In a more philosophical piece, J.G.A. Pocock looks at the concept of tangata whenua ("indigenes") in the context of Enlightenment anthropology and political theory.
R.M. Ross considers the different texts and translations of the Treaty of Waitangi: "In all, Hobson forwarded five English versions to his superiors in Sydney or London." "The language of the Treaty of Waitangi is not indigenous Maori; it is missionary Maori, specifically Protestant missionary Maori." And Vincent O'Malley sets the Treaty of Waitangi in the context of other agreements between the Crown and Maori in the early colonial period, with comparisons to North American treaty-making.
During the Second World War, the Maori War Effort Organisation was an exercise in autonomy, an alternative to the Native Department; Claudia Orange links the debates over it then to concerns current in 1987. And Angela Ballara describes the role of Maori women of rank in the 1890s Kotahitanga movement, notably in demands for suffrage and representation in the Kotahitanga Parliament.
Looking at relations between unions and employers after William Pember Reeves introduced compulsory arbitration in 1894, James Holt argues that the latter's effects did not match its intent. And Tom Brooking describes how Liberal land policy in the decades around 1900, involving the purchase and sale of Maori land on a massive scale, was driven by ideological convictions to the detriment of Maori.
Raewyn Dalziel describes the stereotyping of women as "helpmeets" in 19th century New Zealand and its part in getting them the vote. And Barbara Brookes describes the debate over abortion and birth control in the 1930s, which centred around a Committee of Inquiry into Abortion.
Dean Wilson mines the records of the Auckland Police Court for vivid insights into working class life in Victorian Auckland. At the other end of the social scale, R.C.J. Stone offers a study of the Auckland legal profession during the same period.
Miles Fairburn's paper from 1982, a shorter version of his book The Ideal Society and its Enemies, argues that high mobility and frequent resort to legal action in colonial society were evidence of atomization and a lack of communal ties. In "The Orderly Frontier" Duncan Mackay counters with a study of the world of Kauri bushmen, where, "for the price of conformity, a bushman was integrated into a cohesive, protective group that provided him with a set of values and a sense of place". And Caroline Daley, using her work on Taradale, criticizes Fairburn's "male bias", "less than adequate refutation of the idea of local community", and chronology.
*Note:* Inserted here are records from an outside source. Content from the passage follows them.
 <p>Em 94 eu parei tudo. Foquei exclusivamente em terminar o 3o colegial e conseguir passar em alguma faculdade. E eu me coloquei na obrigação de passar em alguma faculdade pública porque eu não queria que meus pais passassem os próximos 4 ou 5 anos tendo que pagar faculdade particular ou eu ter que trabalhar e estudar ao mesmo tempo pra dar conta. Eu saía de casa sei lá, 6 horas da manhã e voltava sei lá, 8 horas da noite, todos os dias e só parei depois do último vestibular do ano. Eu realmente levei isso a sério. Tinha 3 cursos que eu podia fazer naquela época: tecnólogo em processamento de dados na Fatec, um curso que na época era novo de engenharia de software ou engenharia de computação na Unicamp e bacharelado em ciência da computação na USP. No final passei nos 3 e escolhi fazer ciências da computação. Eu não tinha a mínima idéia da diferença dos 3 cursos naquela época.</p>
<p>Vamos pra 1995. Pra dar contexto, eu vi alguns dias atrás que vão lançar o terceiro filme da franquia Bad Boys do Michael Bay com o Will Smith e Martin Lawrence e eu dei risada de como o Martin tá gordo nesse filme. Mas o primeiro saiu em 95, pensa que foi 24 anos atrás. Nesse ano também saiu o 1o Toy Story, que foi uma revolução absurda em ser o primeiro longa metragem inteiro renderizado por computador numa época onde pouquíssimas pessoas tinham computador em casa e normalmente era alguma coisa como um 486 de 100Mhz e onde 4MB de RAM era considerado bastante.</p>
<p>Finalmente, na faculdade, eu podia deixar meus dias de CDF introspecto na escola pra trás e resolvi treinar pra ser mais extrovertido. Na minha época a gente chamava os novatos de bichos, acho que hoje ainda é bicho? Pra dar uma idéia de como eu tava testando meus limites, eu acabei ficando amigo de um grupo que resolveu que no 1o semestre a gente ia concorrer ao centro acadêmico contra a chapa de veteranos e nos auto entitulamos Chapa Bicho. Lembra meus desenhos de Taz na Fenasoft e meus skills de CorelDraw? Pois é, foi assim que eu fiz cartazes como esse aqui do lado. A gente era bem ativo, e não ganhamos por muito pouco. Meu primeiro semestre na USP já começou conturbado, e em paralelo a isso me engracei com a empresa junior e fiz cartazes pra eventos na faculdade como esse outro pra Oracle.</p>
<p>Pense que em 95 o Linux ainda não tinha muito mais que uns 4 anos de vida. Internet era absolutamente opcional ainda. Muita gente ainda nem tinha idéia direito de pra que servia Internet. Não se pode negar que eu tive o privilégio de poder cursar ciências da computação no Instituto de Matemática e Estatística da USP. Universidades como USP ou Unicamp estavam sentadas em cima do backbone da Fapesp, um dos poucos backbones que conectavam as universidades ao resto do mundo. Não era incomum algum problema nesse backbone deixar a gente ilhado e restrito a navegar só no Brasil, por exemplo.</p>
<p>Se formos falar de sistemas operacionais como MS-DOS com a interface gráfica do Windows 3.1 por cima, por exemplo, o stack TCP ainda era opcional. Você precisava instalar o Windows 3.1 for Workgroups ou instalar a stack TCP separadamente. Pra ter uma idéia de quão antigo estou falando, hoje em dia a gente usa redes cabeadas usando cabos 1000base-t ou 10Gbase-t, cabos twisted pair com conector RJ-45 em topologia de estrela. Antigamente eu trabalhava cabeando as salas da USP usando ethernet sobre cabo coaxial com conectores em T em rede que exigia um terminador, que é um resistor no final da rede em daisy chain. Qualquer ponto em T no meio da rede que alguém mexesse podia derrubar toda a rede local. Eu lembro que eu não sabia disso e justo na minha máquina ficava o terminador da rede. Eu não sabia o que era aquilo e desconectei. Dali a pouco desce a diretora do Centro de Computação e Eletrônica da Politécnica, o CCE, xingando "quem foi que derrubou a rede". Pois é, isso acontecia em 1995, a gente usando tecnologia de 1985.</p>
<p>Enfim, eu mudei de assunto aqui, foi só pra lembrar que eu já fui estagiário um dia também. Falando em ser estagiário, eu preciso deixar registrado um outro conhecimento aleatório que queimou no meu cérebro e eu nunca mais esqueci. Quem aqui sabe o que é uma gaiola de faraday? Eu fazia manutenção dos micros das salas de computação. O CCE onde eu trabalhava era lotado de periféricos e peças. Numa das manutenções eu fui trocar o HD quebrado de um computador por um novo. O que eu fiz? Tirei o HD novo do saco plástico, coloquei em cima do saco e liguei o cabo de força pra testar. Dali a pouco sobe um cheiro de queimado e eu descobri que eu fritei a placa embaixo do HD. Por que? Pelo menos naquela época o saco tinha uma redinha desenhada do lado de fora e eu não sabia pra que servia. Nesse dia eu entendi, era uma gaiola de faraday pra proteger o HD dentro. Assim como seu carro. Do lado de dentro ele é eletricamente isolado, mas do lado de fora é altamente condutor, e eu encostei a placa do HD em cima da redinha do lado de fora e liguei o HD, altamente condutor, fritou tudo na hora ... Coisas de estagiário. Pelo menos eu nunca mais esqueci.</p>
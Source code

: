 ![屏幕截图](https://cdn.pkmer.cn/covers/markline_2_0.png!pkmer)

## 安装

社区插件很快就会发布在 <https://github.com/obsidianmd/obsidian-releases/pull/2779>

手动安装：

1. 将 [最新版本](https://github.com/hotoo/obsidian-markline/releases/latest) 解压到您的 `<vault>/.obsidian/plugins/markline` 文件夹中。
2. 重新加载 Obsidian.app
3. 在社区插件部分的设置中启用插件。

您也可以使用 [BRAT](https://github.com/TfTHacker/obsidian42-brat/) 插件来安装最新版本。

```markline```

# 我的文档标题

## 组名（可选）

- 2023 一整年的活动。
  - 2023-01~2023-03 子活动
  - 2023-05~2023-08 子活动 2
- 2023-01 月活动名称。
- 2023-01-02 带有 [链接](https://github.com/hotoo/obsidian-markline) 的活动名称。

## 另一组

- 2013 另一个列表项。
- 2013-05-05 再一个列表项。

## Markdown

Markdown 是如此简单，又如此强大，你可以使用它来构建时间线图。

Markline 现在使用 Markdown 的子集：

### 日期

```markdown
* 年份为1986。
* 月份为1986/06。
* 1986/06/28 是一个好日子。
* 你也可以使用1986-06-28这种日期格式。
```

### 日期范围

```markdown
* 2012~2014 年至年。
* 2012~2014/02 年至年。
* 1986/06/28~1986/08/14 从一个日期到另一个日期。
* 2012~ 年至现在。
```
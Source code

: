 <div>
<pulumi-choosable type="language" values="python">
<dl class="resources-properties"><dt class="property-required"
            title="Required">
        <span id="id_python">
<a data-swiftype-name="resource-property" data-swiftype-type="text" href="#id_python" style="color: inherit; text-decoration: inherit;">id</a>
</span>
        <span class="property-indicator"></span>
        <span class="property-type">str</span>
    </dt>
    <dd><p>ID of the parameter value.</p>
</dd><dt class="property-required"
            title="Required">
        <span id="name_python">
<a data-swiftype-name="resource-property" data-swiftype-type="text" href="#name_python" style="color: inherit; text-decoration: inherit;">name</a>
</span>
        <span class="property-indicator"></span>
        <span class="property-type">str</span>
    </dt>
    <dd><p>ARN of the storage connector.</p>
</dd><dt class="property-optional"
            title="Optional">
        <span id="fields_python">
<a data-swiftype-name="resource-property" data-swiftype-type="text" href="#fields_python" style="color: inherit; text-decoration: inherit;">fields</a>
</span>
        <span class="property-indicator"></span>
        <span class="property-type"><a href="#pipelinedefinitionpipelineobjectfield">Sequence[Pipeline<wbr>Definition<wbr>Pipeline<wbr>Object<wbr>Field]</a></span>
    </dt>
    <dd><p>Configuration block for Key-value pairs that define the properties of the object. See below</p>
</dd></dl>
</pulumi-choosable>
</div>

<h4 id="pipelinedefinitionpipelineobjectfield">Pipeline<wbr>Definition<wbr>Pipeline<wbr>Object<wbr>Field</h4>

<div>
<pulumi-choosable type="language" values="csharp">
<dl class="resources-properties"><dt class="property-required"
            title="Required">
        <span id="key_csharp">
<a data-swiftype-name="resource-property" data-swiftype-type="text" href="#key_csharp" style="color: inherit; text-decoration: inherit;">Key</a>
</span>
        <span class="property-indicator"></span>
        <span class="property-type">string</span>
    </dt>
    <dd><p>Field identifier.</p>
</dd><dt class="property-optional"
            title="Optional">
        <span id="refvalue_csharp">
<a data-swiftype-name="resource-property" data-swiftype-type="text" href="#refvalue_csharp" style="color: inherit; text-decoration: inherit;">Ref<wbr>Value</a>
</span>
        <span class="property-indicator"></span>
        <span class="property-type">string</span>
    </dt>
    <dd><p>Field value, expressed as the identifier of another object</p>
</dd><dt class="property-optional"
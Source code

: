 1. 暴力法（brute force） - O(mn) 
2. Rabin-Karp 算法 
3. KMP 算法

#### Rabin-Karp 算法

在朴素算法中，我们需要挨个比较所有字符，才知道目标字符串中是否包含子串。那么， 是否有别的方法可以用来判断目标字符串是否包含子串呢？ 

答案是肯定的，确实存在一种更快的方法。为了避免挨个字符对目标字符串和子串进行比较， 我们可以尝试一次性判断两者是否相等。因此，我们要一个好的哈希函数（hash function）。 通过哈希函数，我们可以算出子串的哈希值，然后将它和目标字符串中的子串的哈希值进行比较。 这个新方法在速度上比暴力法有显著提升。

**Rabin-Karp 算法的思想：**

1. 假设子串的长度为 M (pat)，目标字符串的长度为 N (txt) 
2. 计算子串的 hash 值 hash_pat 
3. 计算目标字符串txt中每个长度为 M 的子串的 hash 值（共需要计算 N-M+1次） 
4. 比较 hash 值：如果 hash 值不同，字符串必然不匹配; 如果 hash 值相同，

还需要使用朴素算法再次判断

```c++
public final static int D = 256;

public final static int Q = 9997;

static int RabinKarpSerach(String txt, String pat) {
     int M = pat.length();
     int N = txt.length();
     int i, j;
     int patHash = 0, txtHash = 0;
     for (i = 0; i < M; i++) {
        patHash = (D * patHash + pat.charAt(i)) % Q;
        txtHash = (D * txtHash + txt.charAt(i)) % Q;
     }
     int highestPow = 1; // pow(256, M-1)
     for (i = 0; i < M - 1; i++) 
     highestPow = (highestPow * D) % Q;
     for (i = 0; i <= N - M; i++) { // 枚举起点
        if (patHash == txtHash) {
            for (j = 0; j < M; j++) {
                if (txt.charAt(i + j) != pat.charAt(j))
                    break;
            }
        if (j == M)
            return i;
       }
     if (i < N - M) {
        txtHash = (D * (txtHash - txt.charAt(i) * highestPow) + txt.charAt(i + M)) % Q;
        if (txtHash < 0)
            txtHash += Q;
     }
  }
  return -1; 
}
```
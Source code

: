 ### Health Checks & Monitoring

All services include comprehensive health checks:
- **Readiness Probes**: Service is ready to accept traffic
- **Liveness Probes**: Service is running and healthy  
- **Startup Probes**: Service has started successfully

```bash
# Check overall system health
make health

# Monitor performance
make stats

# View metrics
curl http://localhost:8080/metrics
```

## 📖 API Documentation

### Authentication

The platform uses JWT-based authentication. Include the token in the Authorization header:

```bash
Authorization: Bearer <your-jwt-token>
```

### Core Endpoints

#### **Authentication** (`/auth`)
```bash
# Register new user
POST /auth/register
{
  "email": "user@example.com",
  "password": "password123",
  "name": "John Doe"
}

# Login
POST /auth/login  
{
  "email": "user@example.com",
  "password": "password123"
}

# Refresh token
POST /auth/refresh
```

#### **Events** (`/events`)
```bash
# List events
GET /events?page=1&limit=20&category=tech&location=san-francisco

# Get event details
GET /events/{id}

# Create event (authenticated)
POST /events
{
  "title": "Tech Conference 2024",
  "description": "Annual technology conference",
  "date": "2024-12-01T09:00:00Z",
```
P.S. O'Connor covers immigration debates and legislation from 1908 to 1920: "Japanese protest probably did more than anything else to rivet the 'white Australia' concept into the world's stereotypes. Yet this protest was not founded on any difference of policy between Australia and New Zealand." And Ann Trotter describes the New Zealand participation in the International Military Tribunal for the Far East, set up to try war criminals after World War II, in an essay that makes a reasonable introduction to that tribunal.
In "Of Verandahs and Fish and Chips and Footie on Saturday Afternoon", Jock Phillips surveys changing approaches to New Zealand cultural history. Erik Olssen focuses on 20th century history of 19th century New Zealand. And the closing slot is given to James Belich, with an essay on "Myth, Race, and Identity".
The Shaping of History is an elegant and attractive volume on which considerable care has clearly been lavished. The essays have been reset and augmented with a small but effective selection of black and white photographs not possible in the journal. And in some cases the authors have added afterwords, updating or commenting on their work with hindsight. In addition to its obvious appeal to historians — probably even those with complete sets of NZJH — The Shaping of History is an excellent volume for anyone who has a basic knowledge of New Zealand history but wants to explore further.